The financial system includes financial intermediaries and financial markets, which play a vital role in the economic development of a given country (Majanga, 2015; Claus et el., 2004; Askari, 2012). The financial system has a complex structure and consists of banks, insurance companies, stock markets, and mutual funds, and it depends on the economic stage of development of the society concerned. Efficient and effective financial systems facilitate the swift transfer of funds from savers to spenders. Savers deposit excess funds in the form of savings, while the spenders seek excess funds for spending and investment (Iqbal & Molyneux, 2005).

Islam is a complete code of life and offers solutions to a wide range of problems arising from personal, social, political, and economic situations (Mohamad et al., 2014). In the view of Malkawi (2014), in Islam, there are certain rules and ethical norms that provide guiding principles for conducting business and economic activities. Islamic banking and finance is an innovative branch of financial services and one that has grown significantly during the last four decades (Alrifai, 2015). The primary motive of conventional1 banks is profit maximization where charging interest is central to the business structure. However, Islamic bank operations are interest-free (Riba) and only Halal (permissible) transactions are allowed (Abu-Alkheil, 2012). The Islamic financial industry2 is comprised of a number of components including Islamic banks, Islamic windows at conventional banks, Islamic insurance (Takaful), capital and money markets, and non-bank financial institutions (Askari, 2012). It should be taken into account that Islamic banks are the largest segment of the Islamic financial industry, which performs the function of financial intermediation.

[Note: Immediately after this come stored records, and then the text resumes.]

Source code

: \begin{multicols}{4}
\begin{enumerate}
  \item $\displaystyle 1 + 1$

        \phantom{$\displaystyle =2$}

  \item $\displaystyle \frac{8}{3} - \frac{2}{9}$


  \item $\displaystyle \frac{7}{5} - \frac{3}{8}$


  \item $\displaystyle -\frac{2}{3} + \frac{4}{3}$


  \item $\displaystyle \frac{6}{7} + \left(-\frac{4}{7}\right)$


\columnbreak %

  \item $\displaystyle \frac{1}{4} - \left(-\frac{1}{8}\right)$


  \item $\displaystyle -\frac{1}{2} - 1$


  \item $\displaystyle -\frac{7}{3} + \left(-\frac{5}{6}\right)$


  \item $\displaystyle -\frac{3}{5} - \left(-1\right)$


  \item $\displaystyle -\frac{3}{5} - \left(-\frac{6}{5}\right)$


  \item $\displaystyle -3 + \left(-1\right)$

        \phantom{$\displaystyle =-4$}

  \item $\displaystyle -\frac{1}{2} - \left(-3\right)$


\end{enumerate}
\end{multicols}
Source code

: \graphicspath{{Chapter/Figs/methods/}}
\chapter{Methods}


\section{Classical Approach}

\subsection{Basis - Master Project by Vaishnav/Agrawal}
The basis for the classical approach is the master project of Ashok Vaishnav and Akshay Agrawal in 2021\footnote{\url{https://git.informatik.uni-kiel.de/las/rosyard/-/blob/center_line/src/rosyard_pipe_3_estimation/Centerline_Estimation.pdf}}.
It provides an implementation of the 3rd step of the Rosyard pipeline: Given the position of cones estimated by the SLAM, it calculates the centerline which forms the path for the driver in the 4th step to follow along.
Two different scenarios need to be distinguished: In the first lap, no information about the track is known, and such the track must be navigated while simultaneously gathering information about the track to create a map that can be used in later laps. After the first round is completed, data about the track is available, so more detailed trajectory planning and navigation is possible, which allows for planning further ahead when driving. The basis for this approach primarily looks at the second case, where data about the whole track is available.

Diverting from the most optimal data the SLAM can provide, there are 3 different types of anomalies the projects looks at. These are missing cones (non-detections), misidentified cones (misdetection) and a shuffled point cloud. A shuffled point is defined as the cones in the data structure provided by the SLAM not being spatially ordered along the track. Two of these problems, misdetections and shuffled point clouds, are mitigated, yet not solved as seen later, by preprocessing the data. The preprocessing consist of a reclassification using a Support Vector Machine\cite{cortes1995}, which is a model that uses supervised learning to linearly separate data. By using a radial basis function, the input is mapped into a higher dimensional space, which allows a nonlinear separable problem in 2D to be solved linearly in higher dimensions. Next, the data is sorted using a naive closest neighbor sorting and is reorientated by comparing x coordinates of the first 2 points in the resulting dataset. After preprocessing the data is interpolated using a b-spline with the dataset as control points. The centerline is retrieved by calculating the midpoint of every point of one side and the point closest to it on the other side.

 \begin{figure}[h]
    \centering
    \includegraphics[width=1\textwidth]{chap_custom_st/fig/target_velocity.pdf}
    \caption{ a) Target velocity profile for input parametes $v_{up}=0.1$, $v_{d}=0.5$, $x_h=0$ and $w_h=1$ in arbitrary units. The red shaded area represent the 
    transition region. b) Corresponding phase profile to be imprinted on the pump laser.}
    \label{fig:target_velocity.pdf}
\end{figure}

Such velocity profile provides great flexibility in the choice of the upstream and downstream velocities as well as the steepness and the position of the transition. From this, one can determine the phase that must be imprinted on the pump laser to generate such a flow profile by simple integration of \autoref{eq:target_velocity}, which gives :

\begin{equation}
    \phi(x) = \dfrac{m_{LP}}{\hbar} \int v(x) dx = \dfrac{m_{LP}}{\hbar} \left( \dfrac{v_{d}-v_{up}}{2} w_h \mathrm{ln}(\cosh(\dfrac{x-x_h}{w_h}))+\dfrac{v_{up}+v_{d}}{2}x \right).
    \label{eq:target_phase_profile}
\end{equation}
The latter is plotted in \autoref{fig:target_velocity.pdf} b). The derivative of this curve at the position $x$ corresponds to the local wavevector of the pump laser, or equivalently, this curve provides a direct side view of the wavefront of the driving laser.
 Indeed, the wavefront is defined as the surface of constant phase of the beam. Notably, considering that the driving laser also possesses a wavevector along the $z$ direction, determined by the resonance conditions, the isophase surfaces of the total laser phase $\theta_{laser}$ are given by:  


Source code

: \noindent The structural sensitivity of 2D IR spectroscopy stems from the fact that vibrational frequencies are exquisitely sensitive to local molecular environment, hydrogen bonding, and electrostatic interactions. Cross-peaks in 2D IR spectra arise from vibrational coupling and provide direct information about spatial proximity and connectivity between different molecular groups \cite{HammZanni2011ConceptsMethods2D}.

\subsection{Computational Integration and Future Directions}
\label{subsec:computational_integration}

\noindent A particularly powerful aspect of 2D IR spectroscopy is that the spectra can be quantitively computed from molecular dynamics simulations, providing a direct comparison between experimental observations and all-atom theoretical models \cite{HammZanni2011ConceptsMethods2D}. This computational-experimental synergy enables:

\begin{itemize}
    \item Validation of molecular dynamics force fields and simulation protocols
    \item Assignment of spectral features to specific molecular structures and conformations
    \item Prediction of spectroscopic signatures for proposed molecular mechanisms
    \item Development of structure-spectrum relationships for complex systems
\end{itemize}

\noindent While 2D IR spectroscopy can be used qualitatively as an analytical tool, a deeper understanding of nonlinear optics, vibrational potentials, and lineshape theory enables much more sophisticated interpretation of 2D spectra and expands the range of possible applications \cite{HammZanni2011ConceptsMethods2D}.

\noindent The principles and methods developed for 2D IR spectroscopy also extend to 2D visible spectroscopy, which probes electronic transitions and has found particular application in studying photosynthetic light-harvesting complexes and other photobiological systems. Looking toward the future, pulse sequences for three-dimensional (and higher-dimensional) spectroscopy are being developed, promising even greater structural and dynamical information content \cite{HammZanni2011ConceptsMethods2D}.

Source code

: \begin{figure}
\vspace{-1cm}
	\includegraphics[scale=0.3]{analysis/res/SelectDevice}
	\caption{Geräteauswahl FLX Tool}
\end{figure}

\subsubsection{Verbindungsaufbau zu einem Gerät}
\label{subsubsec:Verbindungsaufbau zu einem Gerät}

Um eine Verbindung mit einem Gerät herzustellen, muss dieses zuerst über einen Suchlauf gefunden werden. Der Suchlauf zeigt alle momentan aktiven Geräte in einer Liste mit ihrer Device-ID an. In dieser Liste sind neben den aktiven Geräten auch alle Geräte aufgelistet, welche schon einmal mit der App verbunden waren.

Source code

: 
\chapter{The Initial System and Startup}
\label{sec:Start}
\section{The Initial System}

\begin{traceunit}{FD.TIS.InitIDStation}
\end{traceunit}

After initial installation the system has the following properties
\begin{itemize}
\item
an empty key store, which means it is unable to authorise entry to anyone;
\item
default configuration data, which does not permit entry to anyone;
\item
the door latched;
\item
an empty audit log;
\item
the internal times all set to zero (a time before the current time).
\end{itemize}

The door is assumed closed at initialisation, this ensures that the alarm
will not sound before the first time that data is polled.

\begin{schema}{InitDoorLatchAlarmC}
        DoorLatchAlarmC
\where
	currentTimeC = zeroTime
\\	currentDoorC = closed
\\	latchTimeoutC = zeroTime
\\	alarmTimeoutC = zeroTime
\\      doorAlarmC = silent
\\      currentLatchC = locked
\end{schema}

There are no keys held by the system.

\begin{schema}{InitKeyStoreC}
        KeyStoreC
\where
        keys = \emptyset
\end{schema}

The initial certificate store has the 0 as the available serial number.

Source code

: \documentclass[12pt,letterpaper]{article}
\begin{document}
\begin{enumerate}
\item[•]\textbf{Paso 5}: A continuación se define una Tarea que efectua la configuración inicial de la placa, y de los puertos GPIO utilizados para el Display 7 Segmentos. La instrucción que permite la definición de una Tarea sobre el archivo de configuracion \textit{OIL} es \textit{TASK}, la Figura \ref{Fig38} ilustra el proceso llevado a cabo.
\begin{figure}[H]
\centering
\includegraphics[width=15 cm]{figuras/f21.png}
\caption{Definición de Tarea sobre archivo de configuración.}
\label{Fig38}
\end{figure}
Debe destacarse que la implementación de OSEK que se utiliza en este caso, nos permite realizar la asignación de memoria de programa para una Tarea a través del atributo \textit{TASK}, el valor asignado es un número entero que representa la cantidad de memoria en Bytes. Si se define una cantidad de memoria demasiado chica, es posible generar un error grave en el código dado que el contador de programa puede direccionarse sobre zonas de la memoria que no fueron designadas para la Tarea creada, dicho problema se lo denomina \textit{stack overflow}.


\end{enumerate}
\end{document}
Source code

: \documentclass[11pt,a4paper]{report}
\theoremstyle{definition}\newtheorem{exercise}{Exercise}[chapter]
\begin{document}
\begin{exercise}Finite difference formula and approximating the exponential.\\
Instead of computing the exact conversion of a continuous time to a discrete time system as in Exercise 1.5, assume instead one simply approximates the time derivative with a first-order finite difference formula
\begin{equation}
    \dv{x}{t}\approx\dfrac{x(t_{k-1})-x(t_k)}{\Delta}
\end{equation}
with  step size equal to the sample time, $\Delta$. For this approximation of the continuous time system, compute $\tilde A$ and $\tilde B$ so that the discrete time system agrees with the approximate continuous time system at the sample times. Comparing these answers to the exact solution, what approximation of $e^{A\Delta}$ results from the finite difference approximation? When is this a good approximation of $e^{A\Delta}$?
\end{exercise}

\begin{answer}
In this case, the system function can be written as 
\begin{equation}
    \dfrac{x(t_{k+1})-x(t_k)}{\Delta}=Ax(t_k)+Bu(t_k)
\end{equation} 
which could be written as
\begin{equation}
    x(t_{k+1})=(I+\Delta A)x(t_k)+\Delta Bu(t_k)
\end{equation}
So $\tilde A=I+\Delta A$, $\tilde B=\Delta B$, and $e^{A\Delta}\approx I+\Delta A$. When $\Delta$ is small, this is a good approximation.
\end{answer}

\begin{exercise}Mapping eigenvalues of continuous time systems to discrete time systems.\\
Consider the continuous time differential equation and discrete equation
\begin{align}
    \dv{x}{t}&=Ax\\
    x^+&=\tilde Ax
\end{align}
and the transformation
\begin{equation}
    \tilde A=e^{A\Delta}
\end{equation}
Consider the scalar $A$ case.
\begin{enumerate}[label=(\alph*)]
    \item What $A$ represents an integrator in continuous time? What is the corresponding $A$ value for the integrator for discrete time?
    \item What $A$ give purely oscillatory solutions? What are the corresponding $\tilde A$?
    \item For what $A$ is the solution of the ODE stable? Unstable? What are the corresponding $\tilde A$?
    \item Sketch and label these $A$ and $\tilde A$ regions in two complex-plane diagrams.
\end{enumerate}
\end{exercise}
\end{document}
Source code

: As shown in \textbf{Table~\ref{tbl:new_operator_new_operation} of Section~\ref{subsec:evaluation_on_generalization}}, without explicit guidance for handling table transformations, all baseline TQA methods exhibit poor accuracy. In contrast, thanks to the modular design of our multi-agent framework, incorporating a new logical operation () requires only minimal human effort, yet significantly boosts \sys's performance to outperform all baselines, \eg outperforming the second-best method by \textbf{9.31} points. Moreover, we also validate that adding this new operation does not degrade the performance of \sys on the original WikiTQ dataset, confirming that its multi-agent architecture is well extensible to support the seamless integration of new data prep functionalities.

Islamic banking and finance is a system regulated by a set of rules based on outlines set by the Islamic Shari’ah. Shari’ah is a set of guidelines mentioned in the Quran, Islam’s Holy book, and is based on the concept of Riba (Usury) which addresses interest, uncertainty (Gharar), and gambling (Maysir), which are strictly forbidden in Islam (Nienhaus, 2011a, Malkawi, 2014; Etzold & Wackerbeck, 2012; Ribera et al., 2011; Etzold & Wackerbeck, 2011). Hersh (2011) stated that Islamic ←1 | 2→finance has emerged as a viable alternative to conventional finance3, and the recent financial crisis4 has highlighted the inherent weakness in the global financial system. Ahmed (2015) highlighted the fact that the financial crisis of 2008 followed by the recession of 2009 has raised important questions about the current financial architecture and the viability of the future of the global economy.

Ethical aspects of Islamic banking appeal to a wider group of customers including ethically oriented or religious customers that are not satisfied with the conduct of Western financial institutions (Etzold & Wackerbeck, 2011). Nienhaus (2011b:1) stressed the importance of a new financial system that can ensure global financial stability by stating:

“The world in general is in search of a better financial system that, among others, can ensure more stability, efficient allocation of resources, just distribution, responsibility of investors, risk sharing, sustainability, entrepreneurship and innovation.”

Etzold and Wackerbeck (2011:18) discussed the importance of Islamic finance after the recent financial crisis as:

“Overall, with the current banking model having come into question after the crisis and with the need to channel payments and investments from East to West in a Shari’ah-compliant way, the opportunities for Islamic finance in Europe are better than ever.”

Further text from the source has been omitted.